Chauncy (1878) sketches a vivid picture of the Mewstone not only being the nesting place of the soul-bearing cormorants but also as a way station on the journey of the soul across the western sea. According to Daisy Bates (in Bridge 1992) the track or beedi to the land of the dead was deep under the ocean. For this reason we would imagine that the cormorant was chosen not only for its ability to transport the departed souls across the sea but also to dive deep into the ocean to connect with the pathway to the land of the ancestors.

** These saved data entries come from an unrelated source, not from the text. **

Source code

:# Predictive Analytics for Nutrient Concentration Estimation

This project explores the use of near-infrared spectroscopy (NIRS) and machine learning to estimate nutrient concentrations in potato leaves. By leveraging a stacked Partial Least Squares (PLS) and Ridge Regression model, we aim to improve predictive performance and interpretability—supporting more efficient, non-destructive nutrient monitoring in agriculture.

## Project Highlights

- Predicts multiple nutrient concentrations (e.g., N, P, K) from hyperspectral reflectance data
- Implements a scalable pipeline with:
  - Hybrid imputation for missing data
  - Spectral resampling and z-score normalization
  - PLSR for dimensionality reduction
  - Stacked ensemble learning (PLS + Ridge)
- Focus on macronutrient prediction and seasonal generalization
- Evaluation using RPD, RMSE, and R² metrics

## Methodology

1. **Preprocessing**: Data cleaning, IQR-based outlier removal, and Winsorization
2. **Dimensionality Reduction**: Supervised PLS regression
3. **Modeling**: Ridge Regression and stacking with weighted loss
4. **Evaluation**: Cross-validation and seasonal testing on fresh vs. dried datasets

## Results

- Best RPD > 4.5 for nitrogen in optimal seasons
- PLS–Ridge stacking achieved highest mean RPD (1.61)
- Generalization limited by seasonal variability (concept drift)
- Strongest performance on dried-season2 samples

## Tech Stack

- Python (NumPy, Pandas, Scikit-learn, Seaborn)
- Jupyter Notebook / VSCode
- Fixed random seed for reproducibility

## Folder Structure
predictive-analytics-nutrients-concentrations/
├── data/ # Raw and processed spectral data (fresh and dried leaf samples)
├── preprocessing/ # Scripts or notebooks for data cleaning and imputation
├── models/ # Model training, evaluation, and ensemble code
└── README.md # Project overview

We found it a mystery as to how the kadjin or kaanya (soul of the recently departed) found its way to its coastal departure depot ready to cross over or under the western sea to Kurannup. When we asked some Elders about this, they simply stated that the spirit of the deceased after resting for some unspecified time on the branches of the moojar (that is, Nuytsia floribunda, WA Christmas tree, see Plate 5) was carried by the easterly winds or by the flowing waters of creeks and rivers to the sea.
Daisy Bates provides the following interpretation of the journey of the kaanya (spirit or soul):
‘The souls of all their forebears had rested on the spirit tree [Nutysia floribunda or “kaanya tree] on their way to Kurannup. A winding tribal road lay from their kalleep (home, ground) to the sea’s edge and all along the ground under the sea to a point on the Kurannup shore where the spirits of their people who had preceded them lived and dwelt under the same conditions as they had lived in their earthly kalleep, except that all their Kurannup people were white. Every kaanya that arrived on the Kurannup shore had his dark skin removed while he slept, and when he awakened he was white like all his Kurannup relations’ (Bates in Bridge 1992: 153).
In all early societies, including our own, long-standing beliefs and traditions were accepted without question. There is no doubt that the meedee with its extraordinary ability to fly long distances over the ocean and dive to great depths was the psychopomp that conveyed souls on their journey seaward to Kurannup.